How Safe Is Your Pet?
Antibiotic resistance is one of the biggest health threats we face today on a global scale. The misuse and abuse of this medication is the reason why antibiotics are not only becoming ineffective but downright dangerous. Not only for humans but your beloved pet as well. Pets are just as vulnerable to drug-resistant superbugs as their owners and can even catch such germs from humans. Meanwhile, cats and dogs can also transmit drug-resistant infections to anyone, according to new research recently published in the American Society for Microbiology’s journal. For instance, Methicillin-resistant Staphylococcus aureus (MRSA) is a global human health problem causing infections in both hospitals and the community. Cats, dogs, and horses are also frequently colonized by MRSA and can become infected. Previous studies showed that about 40 percent of healthy dogs carry multi-antibiotic resistant strains, a higher proportion than seen in humans. Other international studies say the spread occurs from owner to pet, not pet to owner. “It’s really important that we educate all pet owners that it is not just humans who can be affected by antibiotic-resistant bugs; animals are also at risk,” says John Fitzgerald of the the Responsible Use of Medicine in Animals Alliances. Antibiotic resistance happens when bugs become immune to existing drugs, allowing minor injuries and common infections to become deadly. These superbugs can be spread between animals and humans, as some forms of drug-resistant bacteria can be found in 40 percent of healthy dogs, for example.

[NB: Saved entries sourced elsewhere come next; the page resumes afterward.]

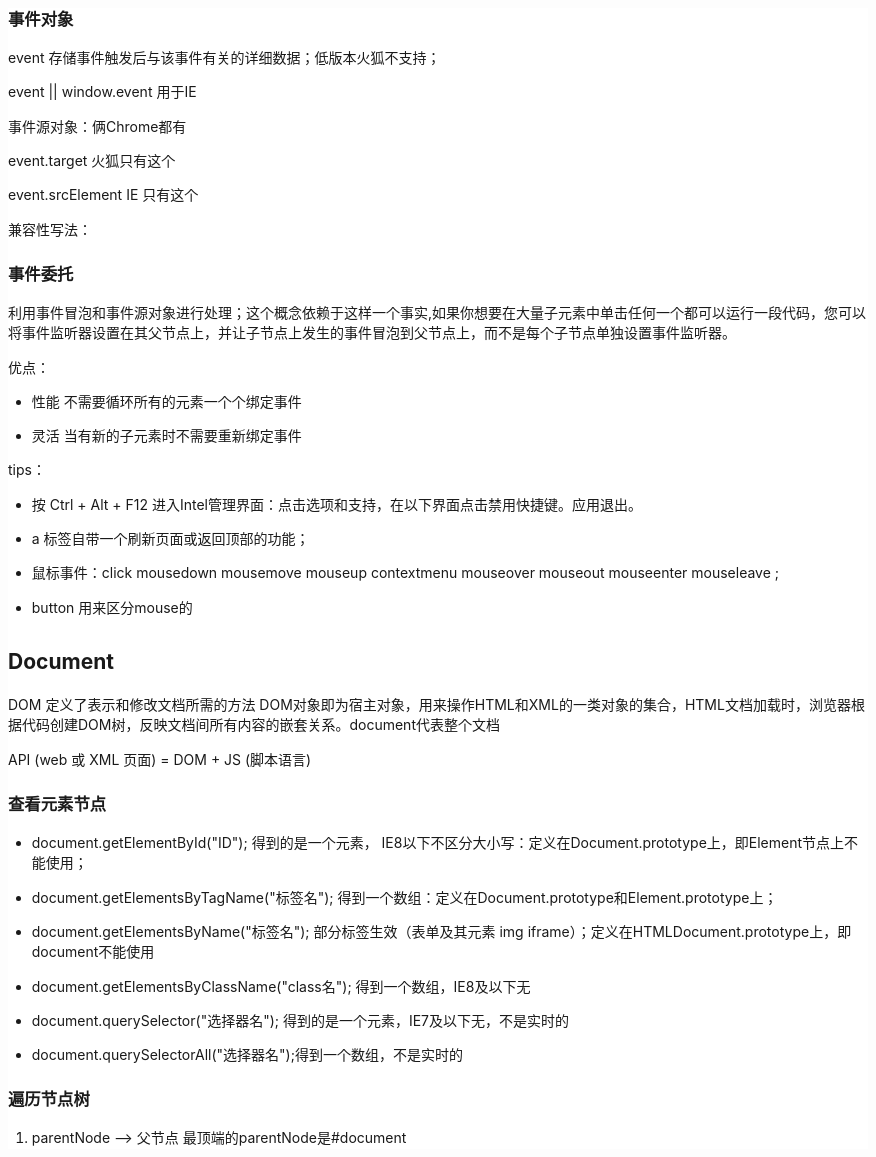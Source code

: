 ### 事件对象

event 存储事件触发后与该事件有关的详细数据；低版本火狐不支持；

event || window.event 用于IE

事件源对象：俩Chrome都有

event.target 火狐只有这个

event.srcElement IE 只有这个

兼容性写法：

### 事件委托

利用事件冒泡和事件源对象进行处理；这个概念依赖于这样一个事实,如果你想要在大量子元素中单击任何一个都可以运行一段代码，您可以将事件监听器设置在其父节点上，并让子节点上发生的事件冒泡到父节点上，而不是每个子节点单独设置事件监听器。

优点：

- 性能 不需要循环所有的元素一个个绑定事件

- 灵活 当有新的子元素时不需要重新绑定事件

tips：

- 按 Ctrl + Alt + F12 进入Intel管理界面：点击选项和支持，在以下界面点击禁用快捷键。应用退出。

- a 标签自带一个刷新页面或返回顶部的功能；

- 鼠标事件：click mousedown mousemove mouseup contextmenu mouseover mouseout mouseenter mouseleave ;

- button 用来区分mouse的

## Document

DOM 定义了表示和修改文档所需的方法 DOM对象即为宿主对象，用来操作HTML和XML的一类对象的集合，HTML文档加载时，浏览器根据代码创建DOM树，反映文档间所有内容的嵌套关系。document代表整个文档

API (web 或 XML 页面) = DOM + JS (脚本语言)

### 查看元素节点

- document.getElementById("ID"); 得到的是一个元素， IE8以下不区分大小写：定义在Document.prototype上，即Element节点上不能使用；

- document.getElementsByTagName("标签名"); 得到一个数组：定义在Document.prototype和Element.prototype上；

- document.getElementsByName("标签名"); 部分标签生效（表单及其元素 img iframe）；定义在HTMLDocument.prototype上，即document不能使用

- document.getElementsByClassName("class名"); 得到一个数组，IE8及以下无

- document.querySelector("选择器名"); 得到的是一个元素，IE7及以下无，不是实时的

- document.querySelectorAll("选择器名");得到一个数组，不是实时的

### 遍历节点树

1. parentNode --> 父节点  最顶端的parentNode是#document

Woof, Meow: Antibiotic Guardians Your doctor doesn’t always know what s/he is doing when they are doling antibiotics. Imagine how easily your vet can hastily prescribe unnecessary antibiotics to your pets, who will then come home with you and lick your face with a tongue that has become weaponized with antibiotic-resistant superbugs. Pet owners are encouraged to become “Antibiotic Guardians” by following veterinarians’ directions, using them only when necessary, and staying on top of animal nutrition and hygiene. Not having effective antibiotics could pose a threat to pet health during routine procedures like setting broken bones or basic surgical operations, as doctors rely on them to help stave off possible infection. Here are 8 practical ways to avoid a human-pet-superbug interchange.
- If your pet does incur an infection or seems seems under the weather, the best thing to do is to give them a good dose of colloidal silver. Just as colloidal silver goes to work fighting bacteria and infections in the human body, it does the same for pets. The goal is to avoid antibiotics unless absolutely necessary! Silver is an excellent way to boost your pets’ immunity and prevent illnesses, infections, and diseases.

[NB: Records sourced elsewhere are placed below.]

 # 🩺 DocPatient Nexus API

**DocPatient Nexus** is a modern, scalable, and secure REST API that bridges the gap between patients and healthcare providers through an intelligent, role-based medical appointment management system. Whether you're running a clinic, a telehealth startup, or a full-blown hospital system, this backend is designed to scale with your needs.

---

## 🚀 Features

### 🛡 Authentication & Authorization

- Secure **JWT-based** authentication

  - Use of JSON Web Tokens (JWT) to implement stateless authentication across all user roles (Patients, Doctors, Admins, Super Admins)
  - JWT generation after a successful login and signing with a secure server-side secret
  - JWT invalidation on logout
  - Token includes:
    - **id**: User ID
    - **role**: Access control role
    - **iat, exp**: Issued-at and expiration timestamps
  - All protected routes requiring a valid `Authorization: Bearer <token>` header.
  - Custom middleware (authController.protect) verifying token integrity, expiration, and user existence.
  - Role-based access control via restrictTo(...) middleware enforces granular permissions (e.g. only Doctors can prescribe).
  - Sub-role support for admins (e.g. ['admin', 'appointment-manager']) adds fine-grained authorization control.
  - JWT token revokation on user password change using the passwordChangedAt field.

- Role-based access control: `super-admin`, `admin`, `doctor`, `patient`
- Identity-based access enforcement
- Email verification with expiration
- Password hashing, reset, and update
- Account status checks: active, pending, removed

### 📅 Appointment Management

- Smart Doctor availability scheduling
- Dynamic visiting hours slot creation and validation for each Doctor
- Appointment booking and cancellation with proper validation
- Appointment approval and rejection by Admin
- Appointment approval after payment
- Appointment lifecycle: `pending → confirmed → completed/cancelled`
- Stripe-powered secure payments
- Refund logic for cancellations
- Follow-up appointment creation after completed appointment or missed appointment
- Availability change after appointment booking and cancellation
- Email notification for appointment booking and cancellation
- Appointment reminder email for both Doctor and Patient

- Make sure your veterinarian doesn’t prescribe antibiotics unless they are truly necessary and have made all efforts to test and confirm which antibiotic the animal should have.
- Never transfer medicine meant for a human or another animal. Make sure that the medicine you give to your pet is specifically prescribed for them and their ailment.

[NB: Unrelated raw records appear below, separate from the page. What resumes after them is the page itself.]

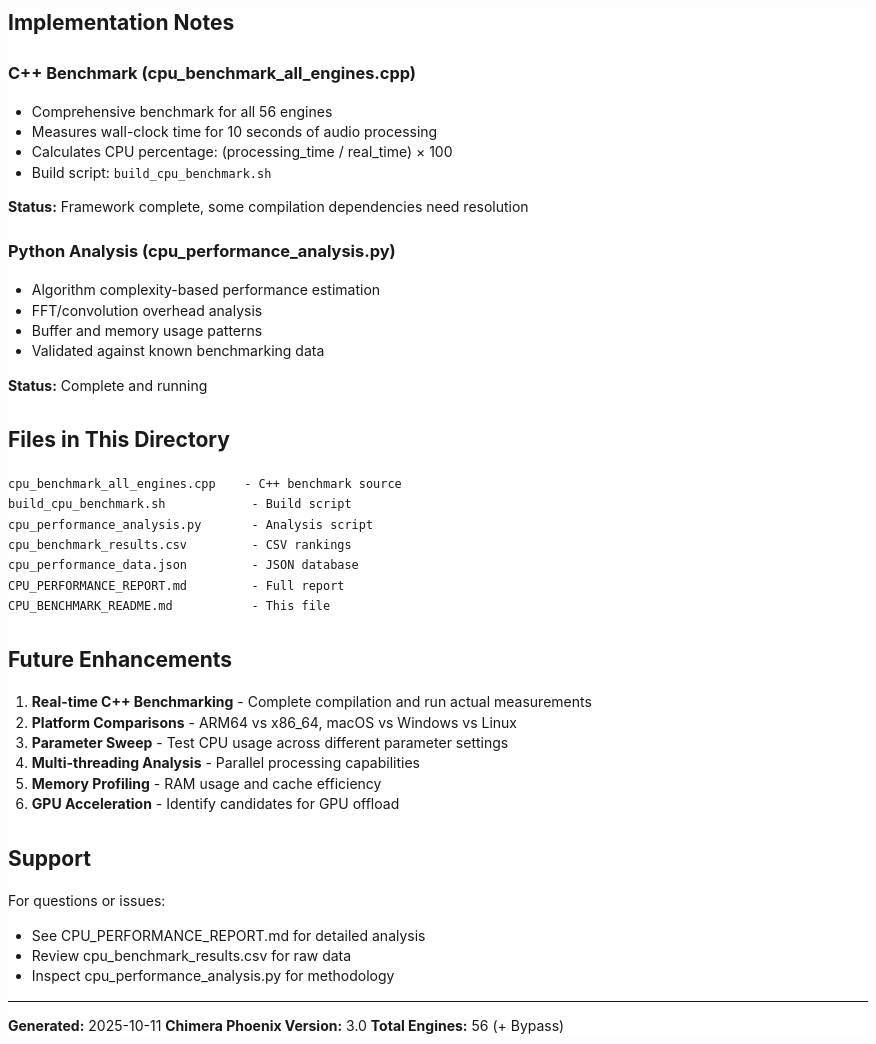 ## Implementation Notes

### C++ Benchmark (cpu_benchmark_all_engines.cpp)
- Comprehensive benchmark for all 56 engines
- Measures wall-clock time for 10 seconds of audio processing
- Calculates CPU percentage: (processing_time / real_time) × 100
- Build script: `build_cpu_benchmark.sh`

**Status:** Framework complete, some compilation dependencies need resolution

### Python Analysis (cpu_performance_analysis.py)
- Algorithm complexity-based performance estimation
- FFT/convolution overhead analysis
- Buffer and memory usage patterns
- Validated against known benchmarking data

**Status:** Complete and running

## Files in This Directory

```
cpu_benchmark_all_engines.cpp    - C++ benchmark source
build_cpu_benchmark.sh            - Build script
cpu_performance_analysis.py       - Analysis script
cpu_benchmark_results.csv         - CSV rankings
cpu_performance_data.json         - JSON database
CPU_PERFORMANCE_REPORT.md         - Full report
CPU_BENCHMARK_README.md           - This file
```

## Future Enhancements

1. **Real-time C++ Benchmarking** - Complete compilation and run actual measurements
2. **Platform Comparisons** - ARM64 vs x86_64, macOS vs Windows vs Linux
3. **Parameter Sweep** - Test CPU usage across different parameter settings
4. **Multi-threading Analysis** - Parallel processing capabilities
5. **Memory Profiling** - RAM usage and cache efficiency
6. **GPU Acceleration** - Identify candidates for GPU offload

## Support

For questions or issues:
- See CPU_PERFORMANCE_REPORT.md for detailed analysis
- Review cpu_benchmark_results.csv for raw data
- Inspect cpu_performance_analysis.py for methodology

---

**Generated:** 2025-10-11
**Chimera Phoenix Version:** 3.0
**Total Engines:** 56 (+ Bypass)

- Ensure that your vet’s hands, instruments, and environment are clean.
- Wash hands before and after dealing with pets to reduce risks of infections.
- Always complete the full prescription. Although your pet may seem like they are feeling better, it’s important to keep administering the full dose.
- Do not re-use antibiotics used for earlier illnesses.
- Avoid allowing your dog to kiss you or come into contact with any broken skin.
- Feed your pet a nutritious, balanced diet to help keep her immune system healthy and strong.
Antibiotic Apocalypse: Handle With Care
During World Antibiotic Awareness Week 2015,which just ended, Public Health England (PHE) recently issued a warning urging pet owners to follow the vet’s advice when administering medicine to their animals. Not doing so could increase the risk of antibiotic resistance of bacteria such as, salmonella, E.coli and MRSA. This warning comes on the heels of the World Health Organization’s (WHO) statement that worldwide resistance was “reaching dangerously high levels.” Their recent survey shows that many people have misunderstandings about antibiotics and their use. Failing to administer medicine properly increases the risk of antibiotic resistance of bacteria, which can pass between people and their pets. According to the Center for Disease Control and Prevention (CDC), at least two million illnesses and 23,000 deaths are caused by drug-resistant bacteria in the US each year. In addition, the resistance could put our agriculture and economy in jeopardy. “Antibiotic resistance is compromising our ability to treat infectious diseases and undermining many advances in medicine,” warns WHO chief Margaret Chan.